Tuesday, December 11, 2012

Price


Pricing to Phileas Fogg's snacks means understanding & capturing customer Value by first considering reseller margins before setting our pricing.
“In the narrowest sense, price is the amount of money charged for a product or service. More broadly, price is the sum of all the values that customers give up in order to gain the benefits of having or using a product or service.” (Kotler, Gary Armstrong and Philip. Marketing: An Introduction for Education Management Corporation, Pg 275)
Price is the only element in marketing that produces revenue. Ultimately the price is the amount customers pay to obtain a product. Customer value-based pricing is important, as it uses buyers’ perceptions of value, not the seller’s cost, as the key to pricing. It’s interesting to know that good value is not the same as low price.
“In other cases, good-value pricing has involved redesigning existing brands to offer more quality for a given price or the same quality for less. Some companies even succeed by offering less value but at rock-bottom prices.” (Kotler, Gary Armstrong and Philip. An Introduction for Education Management Corporation,Pg 277)
I have found 3 major pricing strategies that would include customer value-based, cost-based, and competition-based pricing. Also there are strategies for new-product pricing, product mix pricing, and dealing with price changes.

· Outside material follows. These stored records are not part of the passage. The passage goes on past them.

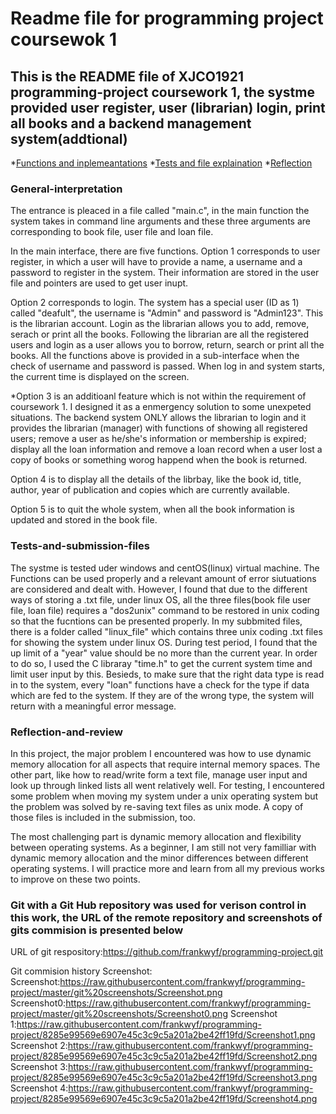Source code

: # Readme file for programming project coursewok 1

## This is the README file of XJCO1921 programming-project coursework 1, the systme provided user register, user (librarian) login, print all books and a backend management system(addtional)
*[Functions and inplemeantations](#General-interpretation)
*[Tests and file explaination](#Tests-and-submission-files)
*[Reflection](#Reflection-and-review)

### General-interpretation
The entrance is pleaced in a file called "main.c", in the main function the system takes in command line arguments and these three arguments are corresponding to book file, user file and loan file.

In the main interface, there are five functions. 
Option 1 corresponds to user register, in which a user will have to provide a name, a username and a password to register in the system. Their information are stored in the user file and pointers are used to get user inupt.

Option 2 corresponds to login. The system has a special user (ID as 1) called "deafult", the username is "Admin" and password is "Admin123". This is the librarian account. Login as the librarian allows you to add, remove, serach or print all the books. Following the librarian are all the registered users and login as a user allows you to borrow, return, search or print all the books. All the functions above is provided in a sub-interface when the check of username and password is passed.
When log in and system starts, the current time is displayed on the screen.

*Option 3 is an additioanl feature which is not within the requirement of coursework 1. I designed it as a enmergency solution to some unexpeted situations. The backend system ONLY allows the librarian to login and it provides the librarian (manager) with functions of showing all registered users; remove a user as he/she's information or membership is expired; display all the loan information and remove a loan record when a user lost a copy of books or something worog happend when the book is returned.

Option 4 is to display all the details of the librbay, like the book id, title, author, year of publication and copies which are currently available.

Option 5 is to quit the whole system, when all the book information is updated and stored in the book file.


### Tests-and-submission-files
The systme is tested uder windows and centOS(linux) virtual machine. The Functions can be used properly and a relevant amount of error siutuations are considered and dealt with. However, I found that due to the different ways of storing a .txt file, under linux OS, all the three files(book file user file, loan file) requires a "dos2unix" command to be restored in unix coding so that the fucntions can be presented properly. In my subbmited files, there is a folder called "linux_file" which contains three unix coding .txt files for showing the system under linux OS.
During test period, I found that the up limit of a "year" value should be no more than the current year. In order to do so, I used the C libraray "time.h" to get the current system time and limit user input by this.
Besieds, to make sure that the right data type is read in to the system, every "loan" functions have a check for the type if data which are fed to the system. If they are of the wrong type, the system will return with a meaningful error message.

### Reflection-and-review
In this project, the major problem I encountered was how to use dynamic memory allocation for all aspects that require internal memory spaces. The other part, like how to read/write form a text file, manage user input and look up through linked lists all went relatively well. For testing, I encountered some problem when moving my system under a unix operating system but the problem was solved by re-saving text files as unix mode. A copy of those files is included in the submission, too.

The most challenging part is dynamic memory allocation and flexibility between operating systems. As a beginner, I am still not very familliar with dynamic memory allocation and the minor differences between different operating systems. I will practice more and learn from all my previous works to improve on these two points.

### Git with a Git Hub repository was used for verison control in this work, the URL of the remote repository and screenshots of gits commision is presented below 
URL of git respository:https://github.com/frankwyf/programming-project.git

Git commision history Screenshot:
Screenshot:https://raw.githubusercontent.com/frankwyf/programming-project/master/git%20screenshots/Screenshot.png 
Screenshot0:https://raw.githubusercontent.com/frankwyf/programming-project/master/git%20screenshots/Screenshot0.png 
Screenshot 1:https://raw.githubusercontent.com/frankwyf/programming-project/8285e99569e6907e45c3c9c5a201a2be42ff19fd/Screenshot1.png
Screenshot 2:https://raw.githubusercontent.com/frankwyf/programming-project/8285e99569e6907e45c3c9c5a201a2be42ff19fd/Screenshot2.png 
Screenshot 3:https://raw.githubusercontent.com/frankwyf/programming-project/8285e99569e6907e45c3c9c5a201a2be42ff19fd/Screenshot3.png 
Screenshot 4:https://raw.githubusercontent.com/frankwyf/programming-project/8285e99569e6907e45c3c9c5a201a2be42ff19fd/Screenshot4.png 
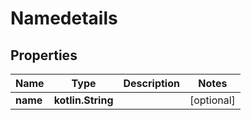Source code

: 
# Namedetails

## Properties
Name | Type | Description | Notes
------------ | ------------- | ------------- | -------------
**name** | **kotlin.String** |  |  [optional]



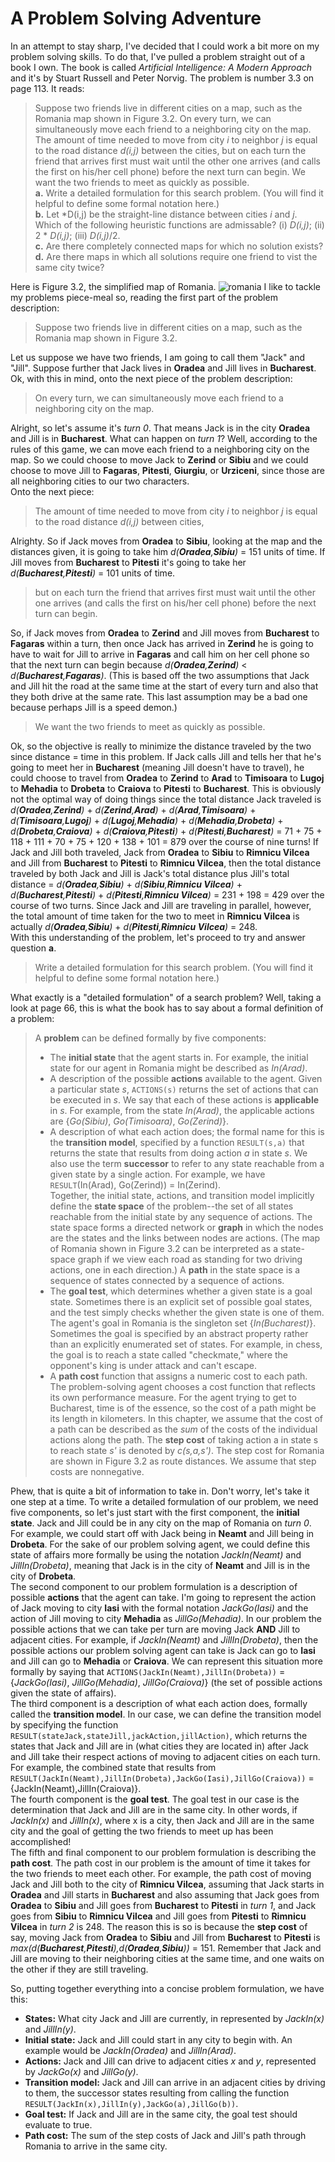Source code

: # A Problem Solving Adventure
In an attempt to stay sharp, I've decided that I could work a bit more on my problem solving skills. To do that, I've pulled a problem straight out of a book I own. The book is called *Artificial Intelligence: A Modern Approach* and it's by Stuart Russell and Peter Norvig. The problem is number 3.3 on page 113. It reads:
> Suppose two friends live in different cities on a map, such as the Romania map shown in Figure 3.2. On every turn, we can simultaneously move each friend to a neighboring city on the map. The amount of time needed to move from city *i* to neighbor *j* is equal to the road distance *d(i,j)* between the cities, but on each turn the friend that arrives first must wait until the other one arrives (and calls the first on his/her cell phone) before the next turn can begin. We want the two friends to meet as quickly as possible.  
**a.** Write a detailed formulation for this search problem. (You will find it helpful to define some formal notation here.)  
**b.** Let *D(i,j) be the straight-line distance between cities *i* and *j*. Which of the following heuristic functions are admissable? (i) *D(i,j)*; (ii) 2 * *D(i,j)*; (iii) *D(i,j)*/2.  
**c.** Are there completely connected maps for which no solution exists?  
**d.** Are there maps in which all solutions require one friend to vist the same city twice?

Here is Figure 3.2, the simplified map of Romania.
![romania](/assets/romania.JPG)
I like to tackle my problems piece-meal so, reading the first part of the problem description:
> Suppose two friends live in different cities on a map, such as the Romania map shown in Figure 3.2.  

Let us suppose we have two friends, I am going to call them "Jack" and "Jill". Suppose further that Jack lives in **Oradea** and Jill lives in **Bucharest**.  
Ok, with this in mind, onto the next piece of the problem description:
>On every turn, we can simultaneously move each friend to a neighboring city on the map.  

Alright, so let's assume it's *turn 0*. That means Jack is in the city **Oradea** and Jill is in **Bucharest**. What can happen on *turn 1*? Well, according to the rules of this game, we can move each friend to a neighboring city on the map. So we could choose to move Jack to **Zerind** or **Sibiu** and we could choose to move Jill to **Fagaras**, **Pitesti**, **Giurgiu**, or **Urziceni**, since those are all neighboring cities to our two characters.  
Onto the next piece:
> The amount of time needed to move from city *i* to neighbor *j* is equal to the road distance *d(i,j)* between cities,  

Alrighty. So if Jack moves from **Oradea** to **Sibiu**, looking at the map and the distances given, it is going to take him *d(**Oradea**,**Sibiu**)* = 151 units of time. If Jill moves from **Bucharest** to **Pitesti** it's going to take her *d(**Bucharest**,**Pitesti**)* = 101 units of time.  
> but on each turn the friend that arrives first must wait until the other one arrives (and calls the first on his/her cell phone) before the next turn can begin.  

So, if Jack moves from **Oradea** to **Zerind** and Jill moves from **Bucharest** to **Fagaras** within a turn, then once Jack has arrived in **Zerind** he is going to have to wait for Jill to arrive in **Fagaras** and call him on her cell phone so that the next turn can begin because *d(**Oradea**,**Zerind**)* < *d(**Bucharest**,**Fagaras**)*. (This is based off the two assumptions that Jack and Jill hit the road at the same time at the start of every turn and also that they both drive at the same rate. This last assumption may be a bad one because perhaps Jill is a speed demon.)
> We want the two friends to meet as quickly as possible.

Ok, so the objective is really to minimize the distance traveled by the two since distance = time in this problem. If Jack calls Jill and tells her that he's going to meet her in **Bucharest** (meaning Jill doesn't have to travel), he could choose to travel from **Oradea** to **Zerind** to **Arad** to **Timisoara** to **Lugoj** to **Mehadia** to **Drobeta** to **Craiova** to **Pitesti** to **Bucharest**. This is obviously not the optimal way of doing things since the total distance Jack traveled is *d(**Oradea**,**Zerind**)* + *d(**Zerind**,**Arad**)* + *d(**Arad**,**Timisoara**)* + *d(**Timisoara**,**Lugoj**)* + *d(**Lugoj**,**Mehadia**)* + *d(**Mehadia**,**Drobeta**)* + *d(**Drobeta**,**Craiova**)* + *d(**Craiova**,**Pitesti**)* + *d(**Pitesti**,**Bucharest**)* = 71 + 75 + 118 + 111 + 70 + 75 + 120 + 138 + 101 = 879 over the course of nine turns! If Jack and Jill both traveled, Jack from **Oradea** to **Sibiu** to **Rimnicu Vilcea** and Jill from **Bucharest** to **Pitesti** to **Rimnicu Vilcea**, then the total distance traveled by both Jack and Jill is Jack's total distance plus Jill's total distance = *d(**Oradea**,**Sibiu**)* + *d(**Sibiu**,**Rimnicu Vilcea**)* + *d(**Bucharest**,**Pitesti**)* + *d(**Pitesti**,**Rimnicu Vilcea**)* = 231 + 198 = 429 over the course of two turns. Since Jack and Jill are traveling in parallel, however, the total amount of time taken for the two to meet in **Rimnicu Vilcea** is actually *d(**Oradea**,**Sibiu**)* + *d(**Pitesti**,**Rimnicu Vilcea**)* = 248.  
With this understanding of the problem, let's proceed to try and answer question **a**.
> Write a detailed formulation for this search problem. (You will find it helpful to define some formal notation here.)  

What exactly is a "detailed formulation" of a search problem? Well, taking a look at page 66, this is what the book has to say about a formal definition of a problem:
> A **problem** can be defined formally by five components:
> * The **initial state** that the agent starts in. For example, the initial state for our agent in Romania might be described as *In(Arad)*.
> * A description of the possible **actions** available to the agent. Given a particular state *s*, `ACTIONS(s)` returns the set of actions that can be executed in *s*. We say that each of these actions is **applicable** in *s*. For example, from the state *In(Arad)*, the applicable actions are {*Go(Sibiu)*, *Go(Timisoara)*, *Go(Zerind)*}.
> * A description of what each action does; the formal name for this is the **transition model**, specified by a function `RESULT(s,a)` that returns the state that results from doing action *a* in state *s*. We also use the term **successor** to refer to any state reachable from a given state by a single action. For example, we have  
`RESULT`(In(Arad), Go(Zerind)) = In(Zerind).  
Together, the initial state, actions, and transition model implicitly define the **state space** of the problem--the set of all states reachable from the initial state by any sequence of actions. The state space forms a directed network or **graph** in which the nodes are the states and the links between nodes are actions. (The map of Romania shown in Figure 3.2 can be interpreted as a state-space graph if we view each road as standing for two driving actions, one in each direction.) A **path** in the state space is a sequence of states connected by a sequence of actions.  
> * The **goal test**, which determines whether a given state is a goal state. Sometimes there is an explicit set of possible goal states, and the test simply checks whether the given state is one of them. The agent's goal in Romania is the singleton set {*In(Bucharest)*}. Sometimes the goal is specified by an abstract property rather than an explicitly enumerated set of states. For example, in chess, the goal is to reach a state called "checkmate," where the opponent's king is under attack and can't escape.
> * A **path cost** function that assigns a numeric cost to each path. The problem-solving agent chooses a cost function that reflects its own performance measure. For the agent trying to get to Bucharest, time is of the essence, so the cost of a path might be its length in kilometers. In this chapter, we assume that the cost of a path can be described as the *sum* of the costs of the individual actions along the path. The **step cost** of taking action a in state s to reach state *s'* is denoted by *c(s,a,s')*. The step cost for Romania are shown in Figure 3.2 as route distances. We assume that step costs are nonnegative.

Phew, that is quite a bit of information to take in. Don't worry, let's take it one step at a time. To write a detailed formulation of our problem, we need five components, so let's just start with the first component, the **initial state**. Jack and Jill could be in any city on the map of Romania on *turn 0*. For example, we could start off with Jack being in **Neamt** and Jill being in **Drobeta**. For the sake of our problem solving agent, we could define this state of affairs more formally be using the notation *JackIn(Neamt)* and *JillIn(Drobeta)*, meaning that Jack is in the city of **Neamt** and Jill is in the city of **Drobeta**.  
The second component to our problem formulation is a description of possible **actions** that the agent can take. I'm going to represent the action of Jack moving to city **Iasi** with the formal notation *JackGo(Iasi)* and the action of Jill moving to city **Mehadia** as *JillGo(Mehadia)*. In our problem the possible actions that we can take per turn are moving Jack **AND** Jill to adjacent cities. For example, if *JackIn(Neamt)* and *JillIn(Drobeta)*, then the possible actions our problem solving agent can take is Jack can go to **Iasi** and Jill can go to **Mehadia** or **Craiova**. We can represent this situation more formally by saying that `ACTIONS(JackIn(Neamt),JillIn(Drobeta))` = {*JackGo(Iasi)*, *JillGo(Mehadia)*, *JillGo(Craiova)*} (the set of possible actions given the state of affairs).  
The third component is a description of what each action does, formally called the **transition model**. In our case, we can define the transition model by specifying the function `RESULT(stateJack,stateJill,jackAction,jillAction)`, which returns the states that Jack and Jill are in (what cities they are located in) after Jack and Jill take their respect actions of moving to adjacent cities on each turn. For example, the combined state that results from `RESULT(JackIn(Neamt),JillIn(Drobeta),JackGo(Iasi),JillGo(Craiova))` = {JackIn(Neamt),JillIn(Craiova)}.  
The fourth component is the **goal test**. The goal test in our case is the determination that Jack and Jill are in the same city. In other words, if *JackIn(x)* and *JillIn(x)*, where x is a city, then Jack and Jill are in the same city and the goal of getting the two friends to meet up has been accomplished!  
The fifth and final component to our problem formulation is describing the **path cost**. The path cost in our problem is the amount of time it takes for the two friends to meet each other. For example, the path cost of moving Jack and Jill both to the city of **Rimnicu Vilcea**, assuming that Jack starts in **Oradea** and Jill starts in **Bucharest** and also assuming that Jack goes from **Oradea** to **Sibiu** and Jill goes from **Bucharest** to **Pitesti** in *turn 1*, and Jack goes from **Sibiu** to **Rimnicu Vilcea** and Jill goes from **Pitesti** to **Rimnicu Vilcea** in *turn 2* is 248. The reason this is so is because the **step cost** of say, moving Jack from **Oradea** to **Sibiu** and Jill from **Bucharest** to **Pitesti** is *max(d(**Bucharest**,**Pitesti**),d(**Oradea**,**Sibiu**))* = 151. Remember that Jack and Jill are moving to their neighboring cities at the same time, and one waits on the other if they are still traveling.

So, putting together everything into a concise problem formulation, we have this:
* **States:** What city Jack and Jill are currently, in represented by *JackIn(x)* and *JillIn(y)*.
* **Initial state:** Jack and Jill could start in any city to begin with. An example would be *JackIn(Oradea)* and *JillIn(Arad)*.
* **Actions:** Jack and Jill can drive to adjacent cities *x* and *y*, represented by *JackGo(x)* and *JillGo(y)*.
* **Transition model:** Jack and Jill can arrive in an adjacent cities by driving to them, the successor states resulting from calling the function `RESULT(JackIn(x),JillIn(y),JackGo(a),JillGo(b))`.
* **Goal test:** If Jack and Jill are in the same city, the goal test should evaluate to true.
* **Path cost:** The sum of the step costs of Jack and Jill's path through Romania to arrive in the same city.

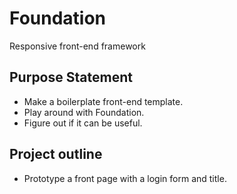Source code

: # Foundation

Responsive front-end framework

## Purpose Statement
 - Make a boilerplate front-end template.
 - Play around with Foundation.
 - Figure out if it can be useful.


## Project outline
- Prototype a front page with a login form and title.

“Costs set the floor for price but the goal isn’t always to minimize costs. In fact, many firms invest in higher costs so that they can claim higher prices and margins (think about Steinway pianos). The key is to manage the spread between costs and prices—how much the company makes for the customer value it delivers.” (Kotler, Gary Armstrong and Philip. Marketing: An Introduction for Education Management Corporation, Pg 278)
In conclusion retailers have the final say concerning price.